- Study material
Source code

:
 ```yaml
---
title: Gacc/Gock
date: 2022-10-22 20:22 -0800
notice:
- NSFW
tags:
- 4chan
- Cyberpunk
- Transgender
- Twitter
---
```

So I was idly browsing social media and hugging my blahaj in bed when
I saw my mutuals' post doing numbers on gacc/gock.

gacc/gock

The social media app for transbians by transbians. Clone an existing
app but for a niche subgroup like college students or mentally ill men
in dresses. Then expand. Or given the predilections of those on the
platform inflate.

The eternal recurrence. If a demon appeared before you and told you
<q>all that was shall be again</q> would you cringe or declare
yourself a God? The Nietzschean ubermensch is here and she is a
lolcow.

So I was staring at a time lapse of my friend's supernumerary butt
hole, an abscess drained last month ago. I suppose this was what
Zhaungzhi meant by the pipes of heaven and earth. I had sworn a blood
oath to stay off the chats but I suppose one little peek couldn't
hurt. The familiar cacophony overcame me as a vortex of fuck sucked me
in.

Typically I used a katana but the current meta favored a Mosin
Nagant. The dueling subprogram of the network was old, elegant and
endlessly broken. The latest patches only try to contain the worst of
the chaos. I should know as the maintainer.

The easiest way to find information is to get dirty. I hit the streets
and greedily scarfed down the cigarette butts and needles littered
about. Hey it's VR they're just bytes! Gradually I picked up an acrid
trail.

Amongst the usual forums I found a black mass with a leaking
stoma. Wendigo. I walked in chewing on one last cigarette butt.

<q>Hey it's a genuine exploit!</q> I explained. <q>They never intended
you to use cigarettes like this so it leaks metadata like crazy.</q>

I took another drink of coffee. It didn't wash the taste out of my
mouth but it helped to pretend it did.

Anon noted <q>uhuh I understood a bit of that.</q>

- What you need to do
Write every entry out again. Leave each one exactly as it is.

- Output for this task
Source code

:
 ```yaml
---
title: Gacc/Gock
date: 2022-10-22 20:22 -0800
notice:
- NSFW
tags:
- 4chan
- Cyberpunk
- Transgender
- Twitter
---
```

So I was idly browsing social media and hugging my blahaj in bed when
I saw my mutuals' post doing numbers on gacc/gock.

gacc/gock

The social media app for transbians by transbians. Clone an existing
app but for a niche subgroup like college students or mentally ill men
in dresses. Then expand. Or given the predilections of those on the
platform inflate.

The eternal recurrence. If a demon appeared before you and told you
<q>all that was shall be again</q> would you cringe or declare
yourself a God? The Nietzschean ubermensch is here and she is a
lolcow.

So I was staring at a time lapse of my friend's supernumerary butt
hole, an abscess drained last month ago. I suppose this was what
Zhaungzhi meant by the pipes of heaven and earth. I had sworn a blood
oath to stay off the chats but I suppose one little peek couldn't
hurt. The familiar cacophony overcame me as a vortex of fuck sucked me
in.

Typically I used a katana but the current meta favored a Mosin
Nagant. The dueling subprogram of the network was old, elegant and
endlessly broken. The latest patches only try to contain the worst of
the chaos. I should know as the maintainer.

The easiest way to find information is to get dirty. I hit the streets
and greedily scarfed down the cigarette butts and needles littered
about. Hey it's VR they're just bytes! Gradually I picked up an acrid
trail.

Amongst the usual forums I found a black mass with a leaking
stoma. Wendigo. I walked in chewing on one last cigarette butt.

<q>Hey it's a genuine exploit!</q> I explained. <q>They never intended
you to use cigarettes like this so it leaks metadata like crazy.</q>

I took another drink of coffee. It didn't wash the taste out of my
mouth but it helped to pretend it did.

Anon noted <q>uhuh I understood a bit of that.</q>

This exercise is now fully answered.